Ericson 25

Development
- Designer: Bruce King
- Location: United States
- Year: 1973
- Builder: Ericson Yachts
- Role: Cruiser

Boat
- Displacement: 5,100 lb (2,313 kg)
- Draft: 3.80 ft (1.16 m)

Hull
- Type: monohull
- Construction: fiberglass
- LOA: 24.67 ft (7.52 m)
- LWL: 20.83 ft (6.35 m)
- Beam: 8.00 ft (2.44 m)
- Engine: inboard motor/outboard motor

Hull appendages
- Keel: fin keel
- Ballast: 2,500 lb (1,134 kg)
- Rudder: transom-mounted rudder

Rig
- Rig type: Bermuda rig
- I foretriangle height: 30.50 ft (9.30 m)
- J foretriangle base: 10.50 ft (3.20 m)
- P mainsail luff: 25.00 ft (7.62 m)
- E mainsail foot: 8.42 ft (2.57 m)

Sails
- Sailplan: masthead sloop
- Mainsail area: 105.25 sq ft (9.778 m^{2})
- Jib/genoa area: 160.13 sq ft (14.877 m^{2})
- Total sail area: 265.38 sq ft (24.655 m^{2})

Racing
- PHRF: 234

= Ericson 25 =

Sailboat class

The Ericson 25, also called the Ericson 25 Mark I is an American trailerable sailboat that was designed by Bruce King as a cruiser and first built in 1973.
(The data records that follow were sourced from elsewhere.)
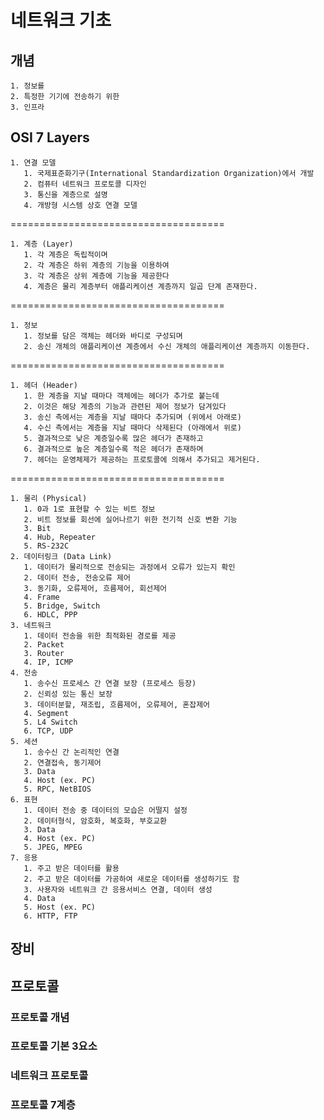 # 네트워크 기초

## 개념

    1. 정보를
    2. 특정한 기기에 전송하기 위한
    3. 인프라

## OSI 7 Layers

    1. 연결 모델
       1. 국제표준화기구(International Standardization Organization)에서 개발
       2. 컴퓨터 네트워크 프로토콜 디자인
       3. 통신을 계층으로 설명
       4. 개방형 시스템 상호 연결 모델

=====================================

    1. 계층 (Layer)
       1. 각 계층은 독립적이며
       2. 각 계층은 하위 계층의 기능을 이용하여
       3. 각 계층은 상위 계층에 기능을 제공한다
       4. 계층은 물리 계층부터 애플리케이션 계층까지 일곱 단계 존재한다.

=====================================

    1. 정보
       1. 정보를 담은 객체는 헤더와 바디로 구성되며
       2. 송신 개체의 애플리케이션 계층에서 수신 개체의 애플리케이션 계층까지 이동한다.

=====================================

    1. 헤더 (Header)
       1. 한 계층을 지날 때마다 객체에는 헤더가 추가로 붙는데
       2. 이것은 해당 계층의 기능과 관련된 제어 정보가 담겨있다
       3. 송신 측에서는 계층을 지날 때마다 추가되며 (위에서 아래로)
       4. 수신 측에서는 계층을 지날 때마다 삭제된다 (아래에서 위로)
       5. 결과적으로 낮은 계층일수록 많은 헤더가 존재하고
       6. 결과적으로 높은 계층일수록 적은 헤더가 존재하며
       7. 헤더는 운영체제가 제공하는 프로토콜에 의해서 추가되고 제거된다.

=====================================

    1. 물리 (Physical)
       1. 0과 1로 표현할 수 있는 비트 정보
       2. 비트 정보를 회선에 실어나르기 위한 전기적 신호 변환 기능
       3. Bit
       4. Hub, Repeater
       5. RS-232C
    2. 데이터링크 (Data Link)
       1. 데이터가 물리적으로 전송되는 과정에서 오류가 있는지 확인
       2. 데이터 전송, 전송오류 제어
       3. 동기화, 오류제어, 흐름제어, 회선제어
       4. Frame
       5. Bridge, Switch
       6. HDLC, PPP
    3. 네트워크
       1. 데이터 전송을 위한 최적화된 경로를 제공
       2. Packet
       3. Router
       4. IP, ICMP
    4. 전송
       1. 송수신 프로세스 간 연결 보장 (프로세스 등장)
       2. 신뢰성 있는 통신 보장
       3. 데이터분할, 재조립, 흐름제어, 오류제어, 혼잡제어
       4. Segment
       5. L4 Switch
       6. TCP, UDP
    5. 세션
       1. 송수신 간 논리적인 연결
       2. 연결접속, 동기제어
       3. Data
       4. Host (ex. PC)
       5. RPC, NetBIOS
    6. 표현
       1. 데이터 전송 중 데이터의 모습은 어떨지 설정
       2. 데이터형식, 암호화, 복호화, 부호교환
       3. Data
       4. Host (ex. PC)
       5. JPEG, MPEG
    7. 응용
       1. 주고 받은 데이터를 활용
       2. 주고 받은 데이터를 가공하여 새로운 데이터를 생성하기도 함
       3. 사용자와 네트워크 간 응용서비스 연결, 데이터 생성
       4. Data
       5. Host (ex. PC)
       6. HTTP, FTP

## 장비

## 프로토콜

### 프로토콜 개념

### 프로토콜 기본 3요소

### 네트워크 프로토콜

### 프로토콜 7계층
The design was replaced in the company product line in 1978 by the Ericson 25+, also called the Ericson 25 Mark II.

==Production==
The design was built by Ericson Yachts in the United States, from 1973 until 1978, but it is now out of production.

==Design==
The Ericson 25 is a recreational keelboat, built predominantly of fiberglass, with wood trim. It has a masthead sloop rig, a raked stem, an angled transom, a transom-hung rudder controlled by a tiller and a fixed fin keel or an optional keel and centerboard combination.

A tall rig was also available, with a mast about 2.5 ft taller, intended for areas with lighter winds.

The boat is normally fitted with a small inboard engine or a 6 to 10 hp outboard motor for docking and maneuvering. The fuel tank holds 9 u.s.gal.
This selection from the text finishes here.